What you need to do:
Output all of the data below exactly as given.
==================================================
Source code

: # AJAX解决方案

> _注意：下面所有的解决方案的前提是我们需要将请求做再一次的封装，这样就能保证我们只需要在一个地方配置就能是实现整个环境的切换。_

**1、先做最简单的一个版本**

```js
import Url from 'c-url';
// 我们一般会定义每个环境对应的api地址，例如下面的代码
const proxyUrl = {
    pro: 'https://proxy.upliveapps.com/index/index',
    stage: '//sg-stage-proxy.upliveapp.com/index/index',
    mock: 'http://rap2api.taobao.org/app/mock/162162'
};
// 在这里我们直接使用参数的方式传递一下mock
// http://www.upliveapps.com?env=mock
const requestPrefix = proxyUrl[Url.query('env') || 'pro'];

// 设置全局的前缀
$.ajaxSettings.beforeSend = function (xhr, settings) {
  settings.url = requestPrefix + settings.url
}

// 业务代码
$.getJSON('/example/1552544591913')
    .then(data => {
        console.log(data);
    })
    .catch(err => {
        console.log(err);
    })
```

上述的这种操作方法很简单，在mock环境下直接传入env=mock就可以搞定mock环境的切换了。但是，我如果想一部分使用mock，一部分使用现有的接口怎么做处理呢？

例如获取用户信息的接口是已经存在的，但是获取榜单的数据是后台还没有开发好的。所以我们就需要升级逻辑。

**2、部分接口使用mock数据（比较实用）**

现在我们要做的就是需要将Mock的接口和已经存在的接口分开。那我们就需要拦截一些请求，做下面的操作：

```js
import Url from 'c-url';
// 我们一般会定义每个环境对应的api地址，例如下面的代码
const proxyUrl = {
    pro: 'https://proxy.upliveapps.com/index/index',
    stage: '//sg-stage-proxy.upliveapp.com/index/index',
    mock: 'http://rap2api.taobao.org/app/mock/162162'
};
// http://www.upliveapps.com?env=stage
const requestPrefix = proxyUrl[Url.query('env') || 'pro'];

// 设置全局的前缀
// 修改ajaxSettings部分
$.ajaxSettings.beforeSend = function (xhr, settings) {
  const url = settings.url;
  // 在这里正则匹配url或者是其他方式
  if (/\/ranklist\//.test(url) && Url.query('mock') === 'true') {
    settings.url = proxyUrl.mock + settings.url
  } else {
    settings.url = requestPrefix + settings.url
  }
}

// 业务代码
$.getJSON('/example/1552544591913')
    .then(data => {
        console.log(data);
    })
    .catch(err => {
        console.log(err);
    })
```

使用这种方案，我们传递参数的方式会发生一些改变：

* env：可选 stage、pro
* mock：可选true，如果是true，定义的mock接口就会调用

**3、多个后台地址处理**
==================================================
Solution for this problem:
Source code

: # AJAX解决方案

> _注意：下面所有的解决方案的前提是我们需要将请求做再一次的封装，这样就能保证我们只需要在一个地方配置就能是实现整个环境的切换。_

**1、先做最简单的一个版本**

```js
import Url from 'c-url';
// 我们一般会定义每个环境对应的api地址，例如下面的代码
const proxyUrl = {
    pro: 'https://proxy.upliveapps.com/index/index',
    stage: '//sg-stage-proxy.upliveapp.com/index/index',
    mock: 'http://rap2api.taobao.org/app/mock/162162'
};
// 在这里我们直接使用参数的方式传递一下mock
// http://www.upliveapps.com?env=mock
const requestPrefix = proxyUrl[Url.query('env') || 'pro'];

// 设置全局的前缀
$.ajaxSettings.beforeSend = function (xhr, settings) {
  settings.url = requestPrefix + settings.url
}

// 业务代码
$.getJSON('/example/1552544591913')
    .then(data => {
        console.log(data);
    })
    .catch(err => {
        console.log(err);
    })
```

上述的这种操作方法很简单，在mock环境下直接传入env=mock就可以搞定mock环境的切换了。但是，我如果想一部分使用mock，一部分使用现有的接口怎么做处理呢？

例如获取用户信息的接口是已经存在的，但是获取榜单的数据是后台还没有开发好的。所以我们就需要升级逻辑。

**2、部分接口使用mock数据（比较实用）**

现在我们要做的就是需要将Mock的接口和已经存在的接口分开。那我们就需要拦截一些请求，做下面的操作：

```js
import Url from 'c-url';
// 我们一般会定义每个环境对应的api地址，例如下面的代码
const proxyUrl = {
    pro: 'https://proxy.upliveapps.com/index/index',
    stage: '//sg-stage-proxy.upliveapp.com/index/index',
    mock: 'http://rap2api.taobao.org/app/mock/162162'
};
// http://www.upliveapps.com?env=stage
const requestPrefix = proxyUrl[Url.query('env') || 'pro'];

// 设置全局的前缀
// 修改ajaxSettings部分
$.ajaxSettings.beforeSend = function (xhr, settings) {
  const url = settings.url;
  // 在这里正则匹配url或者是其他方式
  if (/\/ranklist\//.test(url) && Url.query('mock') === 'true') {
    settings.url = proxyUrl.mock + settings.url
  } else {
    settings.url = requestPrefix + settings.url
  }
}

// 业务代码
$.getJSON('/example/1552544591913')
    .then(data => {
        console.log(data);
    })
    .catch(err => {
        console.log(err);
    })
```

使用这种方案，我们传递参数的方式会发生一些改变：

* env：可选 stage、pro
* mock：可选true，如果是true，定义的mock接口就会调用

**3、多个后台地址处理**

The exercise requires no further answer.